Saved entries:
*** Block opens ***
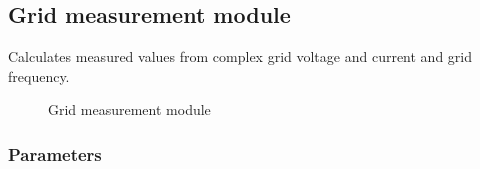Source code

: \documentclass[
  a4paper,
  DIV=11,
  numbers=noendperiod]{scrartcl}
\begin{document}
\subsection{Grid measurement module}\label{grid-measurement-module}

Calculates measured values from complex grid voltage and current and
grid frequency.

\begin{figure}


\caption{\label{fig-measurementModule}Grid measurement module}

\end{figure}%

\subsubsection{Parameters}\label{parameters-6}
\end{document}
*** Block closes ***
Requirement:
Copy all records exactly, no images.

Your response:
Source code

: \documentclass[
  a4paper,
  DIV=11,
  numbers=noendperiod]{scrartcl}
\begin{document}
\subsection{Grid measurement module}\label{grid-measurement-module}

Calculates measured values from complex grid voltage and current and
grid frequency.

\begin{figure}


\caption{\label{fig-measurementModule}Grid measurement module}

\end{figure}%

\subsubsection{Parameters}\label{parameters-6}
\end{document}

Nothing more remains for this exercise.